(Rendered images with source text)
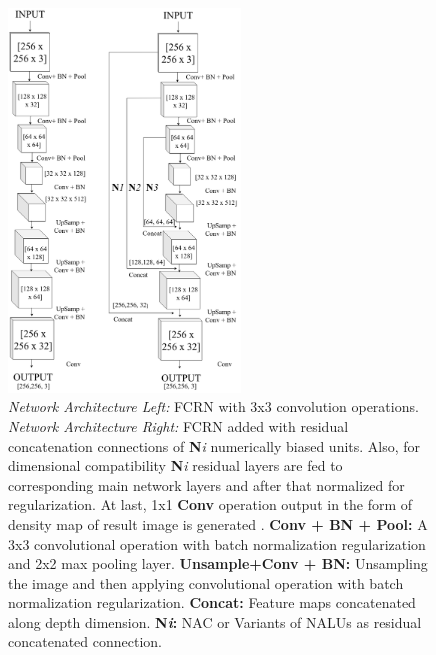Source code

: \documentclass[runningheads]{llncs}
\begin{document}
\begin{figure}[!h]
\centering
\includegraphics[width=0.55\textwidth]{fcrn-abstract.png}
\caption{\textit{Network Architecture Left: }FCRN with 3x3 convolution operations. \textit{Network Architecture Right: } FCRN added with residual concatenation connections of \textbf{N}\textit{i} numerically biased units. Also, for dimensional compatibility \textbf{N}\textit{i} residual layers are fed to corresponding main network layers and after that normalized for regularization. At last, 1x1 \textbf{Conv} operation output in the form of density map of result image is generated .\newline
\textbf{Conv + BN + Pool: }A 3x3 convolutional operation with batch normalization regularization and  2x2 max pooling layer.\newline
\textbf{Unsample+Conv + BN: }Unsampling the image and then applying convolutional operation with batch normalization regularization.\newline
\textbf{Concat: }Feature maps concatenated along depth dimension.\newline
\textbf{N\textit{i}: }NAC or Variants of NALUs as residual concatenated connection.
}
\label{fig8}
\end{figure}
\end{document}
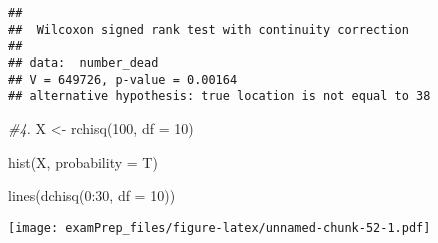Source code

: \documentclass[
]{article}
\newenvironment{Shaded}{\begin{snugshade}}{\end{snugshade}}
\newcommand{\AttributeTok}[1]{\textcolor[rgb]{0.77,0.63,0.00}{#1}}
\newcommand{\CommentTok}[1]{\textcolor[rgb]{0.56,0.35,0.01}{\textit{#1}}}
\newcommand{\DecValTok}[1]{\textcolor[rgb]{0.00,0.00,0.81}{#1}}
\newcommand{\FunctionTok}[1]{\textcolor[rgb]{0.00,0.00,0.00}{#1}}
\newcommand{\NormalTok}[1]{#1}
\newcommand{\OtherTok}[1]{\textcolor[rgb]{0.56,0.35,0.01}{#1}}
\newcommand{\SpecialCharTok}[1]{\textcolor[rgb]{0.00,0.00,0.00}{#1}}
\begin{document}
\begin{verbatim}
## 
##  Wilcoxon signed rank test with continuity correction
## 
## data:  number_dead
## V = 649726, p-value = 0.00164
## alternative hypothesis: true location is not equal to 38
\end{verbatim}

\begin{Shaded}
\begin{Highlighting}[]
\CommentTok{\#4.}
\NormalTok{X }\OtherTok{\textless{}{-}} \FunctionTok{rchisq}\NormalTok{(}\DecValTok{100}\NormalTok{, }\AttributeTok{df =} \DecValTok{10}\NormalTok{)}

\FunctionTok{hist}\NormalTok{(X, }\AttributeTok{probability =}\NormalTok{ T)}

\FunctionTok{lines}\NormalTok{(}\FunctionTok{dchisq}\NormalTok{(}\DecValTok{0}\SpecialCharTok{:}\DecValTok{30}\NormalTok{, }\AttributeTok{df =} \DecValTok{10}\NormalTok{))}
\end{Highlighting}
\end{Shaded}

\texttt{[image: examPrep\_files/figure-latex/unnamed-chunk-52-1.pdf]}
\end{document}
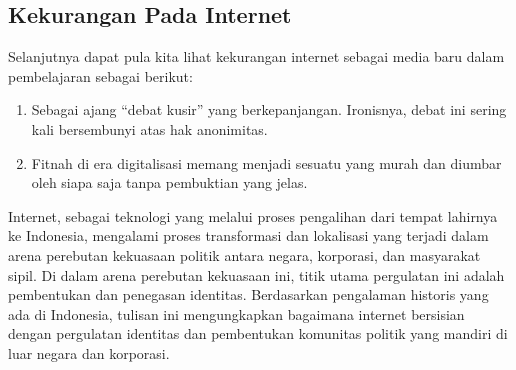\documentclass[12pt, a4paper]{article}
\begin{document}
\subsection{Kekurangan Pada Internet}
    Selanjutnya dapat pula kita lihat kekurangan internet sebagai media baru dalam pembelajaran  sebagai berikut:
\begin{enumerate}
\item Sebagai ajang “debat kusir” yang berkepanjangan. Ironisnya, debat ini sering kali bersembunyi atas hak anonimitas.
\item Fitnah di era digitalisasi memang menjadi sesuatu yang murah dan diumbar oleh siapa saja tanpa pembuktian yang jelas.
\end{enumerate}
Internet, sebagai teknologi yang melalui proses pengalihan dari tempat lahirnya ke Indonesia, mengalami proses transformasi dan lokalisasi yang terjadi dalam arena perebutan kekuasaan politik antara negara, korporasi, dan masyarakat sipil. Di dalam arena perebutan kekuasaan ini, titik utama pergulatan ini adalah pembentukan dan penegasan identitas. Berdasarkan pengalaman historis yang ada di Indonesia, tulisan ini mengungkapkan bagaimana internet bersisian dengan pergulatan identitas dan pembentukan komunitas politik yang mandiri di luar negara dan korporasi.
\end{document}
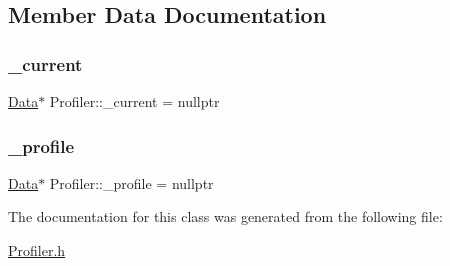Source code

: \subsection{Member Data Documentation}
\mbox{\label{class_profiler_a2d8b680e39756a8451e49ae51696d010}} 
\subsubsection{\texorpdfstring{\+\_\+current}{\_current}}
{\footnotesize\ttfamily \hyperlink{struct_profiler_1_1_data}{Data}$\ast$ Profiler\+::\+\_\+current = nullptr\hspace{0.3cm}{\ttfamily [private]}}

\mbox{\label{class_profiler_a862fb21ca07c94f5f657c7cd1a053a33}} 
\subsubsection{\texorpdfstring{\+\_\+profile}{\_profile}}
{\footnotesize\ttfamily \hyperlink{struct_profiler_1_1_data}{Data}$\ast$ Profiler\+::\+\_\+profile = nullptr\hspace{0.3cm}{\ttfamily [private]}}



The documentation for this class was generated from the following file\+:\begin{DoxyCompactItemize}
\item 
\hyperlink{_profiler_8h}{Profiler.\+h}\end{DoxyCompactItemize}
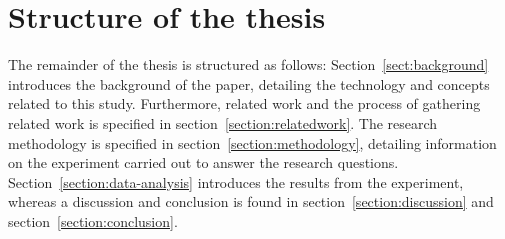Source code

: 
\section{Structure of the thesis}
The remainder of the thesis is structured as follows: Section~\ref{sect:background} introduces the background of the paper, detailing the technology and concepts related to this study. Furthermore, related work and the process of gathering related work is specified in section~\ref{section:relatedwork}. The research methodology is specified in section~\ref{section:methodology}, detailing information on the experiment carried out to answer the research questions. Section~\ref{section:data-analysis} introduces the results from the experiment, whereas a discussion and conclusion is found in section~\ref{section:discussion} and section~\ref{section:conclusion}.  

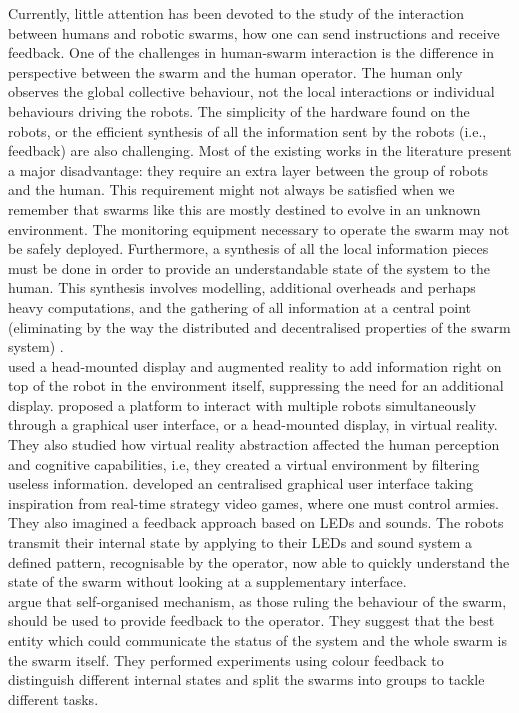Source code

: \documentclass[oneside, a4paper, 12pt]{memoir}
\begin{document}
	Currently, little attention has been devoted to the study of the interaction between humans and robotic swarms, how one can send instructions and receive feedback. One of the challenges in human-swarm interaction is the difference in perspective between the swarm and the human operator. The human only observes the global collective behaviour, not the local interactions or individual behaviours driving the robots. The simplicity of the hardware found on the robots, or the efficient synthesis of all the information sent by the robots (i.e., feedback) are also challenging. Most of the existing works in the literature present a major disadvantage: they require an extra layer between the group of robots and the human. This requirement might not always be satisfied when we remember that swarms like this are mostly destined to evolve in an unknown environment. The monitoring equipment necessary to operate the swarm may not be safely deployed. Furthermore, a synthesis of all the local information pieces must be done in order to provide an understandable state of the system to the human. This synthesis involves modelling, additional overheads and perhaps heavy computations, and the gathering of all information at a central point (eliminating by the way the distributed and decentralised properties of the swarm system) \citep{podevijn2012self}.\\
	\citet{daily2003world} used a head-mounted display and augmented reality to add information right on top of the robot in the environment itself, suppressing the need for an additional display. \citet{baizid2009human} proposed a platform to interact with multiple robots simultaneously through a graphical user interface, or a head-mounted display, in virtual reality. They also studied how virtual reality abstraction affected the human perception and cognitive capabilities, i.e, they created a virtual environment by filtering useless information. \citet{mclurkin2006speaking} developed an centralised graphical user interface taking inspiration from real-time strategy video games, where one must control armies. They also imagined a feedback approach based on LEDs and sounds. The robots transmit their internal state by applying to their LEDs and sound system a defined pattern, recognisable by the operator, now able to quickly understand the state of the swarm without looking at a supplementary interface.\\
	\citet{podevijn2012self} argue that self-organised mechanism, as those ruling the behaviour of the swarm, should be used to provide feedback to the operator. They suggest that the best entity which could communicate the status of the system and the whole swarm is the swarm itself. They performed experiments using colour feedback to distinguish different internal states and split the swarms into groups to tackle different tasks.
	
\end{document}
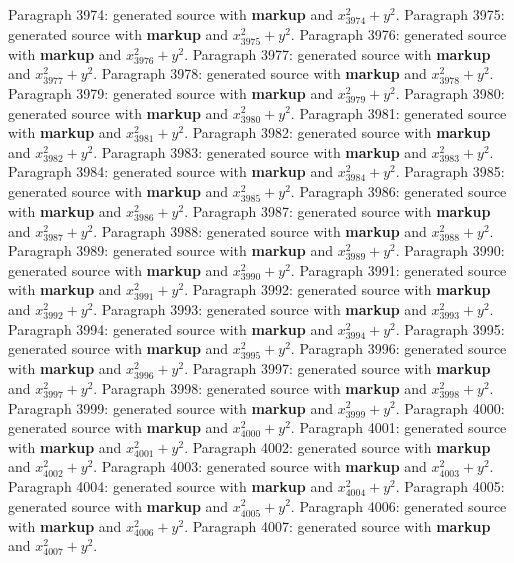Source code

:\documentclass{article}
\begin{document}
Paragraph 3974: generated source with \textbf{markup} and $x_{3974}^2 + y^2$.
Paragraph 3975: generated source with \textbf{markup} and $x_{3975}^2 + y^2$.
Paragraph 3976: generated source with \textbf{markup} and $x_{3976}^2 + y^2$.
Paragraph 3977: generated source with \textbf{markup} and $x_{3977}^2 + y^2$.
Paragraph 3978: generated source with \textbf{markup} and $x_{3978}^2 + y^2$.
Paragraph 3979: generated source with \textbf{markup} and $x_{3979}^2 + y^2$.
Paragraph 3980: generated source with \textbf{markup} and $x_{3980}^2 + y^2$.
Paragraph 3981: generated source with \textbf{markup} and $x_{3981}^2 + y^2$.
Paragraph 3982: generated source with \textbf{markup} and $x_{3982}^2 + y^2$.
Paragraph 3983: generated source with \textbf{markup} and $x_{3983}^2 + y^2$.
Paragraph 3984: generated source with \textbf{markup} and $x_{3984}^2 + y^2$.
Paragraph 3985: generated source with \textbf{markup} and $x_{3985}^2 + y^2$.
Paragraph 3986: generated source with \textbf{markup} and $x_{3986}^2 + y^2$.
Paragraph 3987: generated source with \textbf{markup} and $x_{3987}^2 + y^2$.
Paragraph 3988: generated source with \textbf{markup} and $x_{3988}^2 + y^2$.
Paragraph 3989: generated source with \textbf{markup} and $x_{3989}^2 + y^2$.
Paragraph 3990: generated source with \textbf{markup} and $x_{3990}^2 + y^2$.
Paragraph 3991: generated source with \textbf{markup} and $x_{3991}^2 + y^2$.
Paragraph 3992: generated source with \textbf{markup} and $x_{3992}^2 + y^2$.
Paragraph 3993: generated source with \textbf{markup} and $x_{3993}^2 + y^2$.
Paragraph 3994: generated source with \textbf{markup} and $x_{3994}^2 + y^2$.
Paragraph 3995: generated source with \textbf{markup} and $x_{3995}^2 + y^2$.
Paragraph 3996: generated source with \textbf{markup} and $x_{3996}^2 + y^2$.
Paragraph 3997: generated source with \textbf{markup} and $x_{3997}^2 + y^2$.
Paragraph 3998: generated source with \textbf{markup} and $x_{3998}^2 + y^2$.
Paragraph 3999: generated source with \textbf{markup} and $x_{3999}^2 + y^2$.
Paragraph 4000: generated source with \textbf{markup} and $x_{4000}^2 + y^2$.
Paragraph 4001: generated source with \textbf{markup} and $x_{4001}^2 + y^2$.
Paragraph 4002: generated source with \textbf{markup} and $x_{4002}^2 + y^2$.
Paragraph 4003: generated source with \textbf{markup} and $x_{4003}^2 + y^2$.
Paragraph 4004: generated source with \textbf{markup} and $x_{4004}^2 + y^2$.
Paragraph 4005: generated source with \textbf{markup} and $x_{4005}^2 + y^2$.
Paragraph 4006: generated source with \textbf{markup} and $x_{4006}^2 + y^2$.
Paragraph 4007: generated source with \textbf{markup} and $x_{4007}^2 + y^2$.
\end{document}
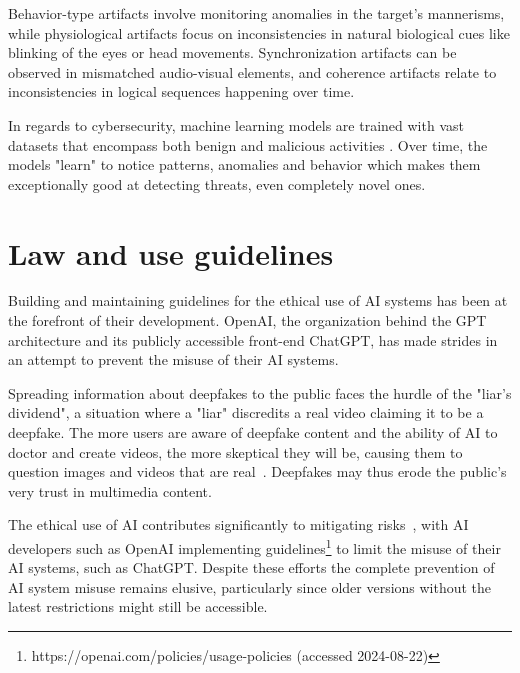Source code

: Behavior-type artifacts involve monitoring anomalies in the target's mannerisms, while physiological artifacts focus on inconsistencies in natural biological cues like blinking of the eyes or head movements. Synchronization artifacts can be observed in mismatched audio-visual elements, and coherence artifacts relate to inconsistencies in logical sequences happening over time.

In regards to cybersecurity, machine learning models are trained with vast datasets that encompass both benign and malicious activities \citep{fakhouri_AI_Driven_Solutions_SE_Attacks_2024}. Over time, the models "learn" to notice patterns, anomalies and behavior which makes them exceptionally good at detecting threats, even completely novel ones.




\section{Law and use guidelines}
\begin{comment}
    


\end{comment}

Building and maintaining guidelines for the ethical use of AI systems has been at the forefront of their development. OpenAI, the organization behind the GPT architecture and its publicly accessible front-end ChatGPT, has made strides in an attempt to prevent the misuse of their AI systems.

Spreading information about deepfakes to the public faces the hurdle of the "liar's dividend", a situation where a "liar" discredits a real video claiming it to be a deepfake. The more users are aware of deepfake content and the ability of AI to doctor and create videos, the more skeptical they will be, causing them to question images and videos that are real~\citep{blauth_AI_Crime_Overview_Malicious_Use_Abuse_2022}. Deepfakes may thus erode the public's very trust in multimedia content.

The ethical use of AI contributes significantly to mitigating risks~\citep{guptaFromChatGPTtoThreatGPT2023}, with AI developers such as OpenAI implementing guidelines\footnote{https://openai.com/policies/usage-policies (accessed 2024-08-22)} to limit the misuse of their AI systems, such as ChatGPT. Despite these efforts the complete prevention of AI system misuse remains elusive, particularly since older versions without the latest restrictions might still be accessible.

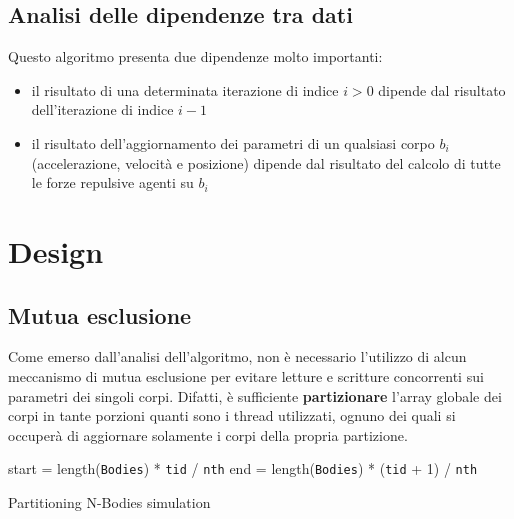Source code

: \documentclass[12pt,a4paper,oneside]{article}
\begin{document}
	\subsection{Analisi delle dipendenze tra dati}
	\label{sec:dipendenze}
	Questo algoritmo presenta due dipendenze molto importanti:
	\begin{itemize}
		\item il risultato di una determinata iterazione di indice $i > 0$ dipende dal risultato dell'iterazione di indice $i-1$
		\item il risultato dell'aggiornamento dei parametri di un qualsiasi corpo $b_i$ (accelerazione, velocità e posizione) dipende dal risultato del calcolo di tutte le forze repulsive agenti su $b_i$
	\end{itemize}
	
	\section{Design}
	\subsection{Mutua esclusione}
	Come emerso dall'analisi dell'algoritmo, non è necessario l'utilizzo di alcun meccanismo di mutua esclusione per evitare letture e scritture concorrenti sui parametri dei singoli corpi. Difatti, è sufficiente \textbf{partizionare} l'array globale dei corpi in tante porzioni quanti sono i thread utilizzati, ognuno dei quali si occuperà di aggiornare solamente i corpi della propria partizione.
	
	\begin{algorithm}
		
		start = length(\texttt{Bodies}) * \texttt{tid} / \texttt{nth}\;
		end = length(\texttt{Bodies}) * (\texttt{tid} + 1) / \texttt{nth}\;
		\caption{Partitioning N-Bodies simulation}
		\label{alg:sim-partition}
	\end{algorithm}
	
\end{document}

## Aim of the exercise
If a line of the data contains the word "anomalies", count it; say how many such lines there are and nothing else.

## Reply to the task
2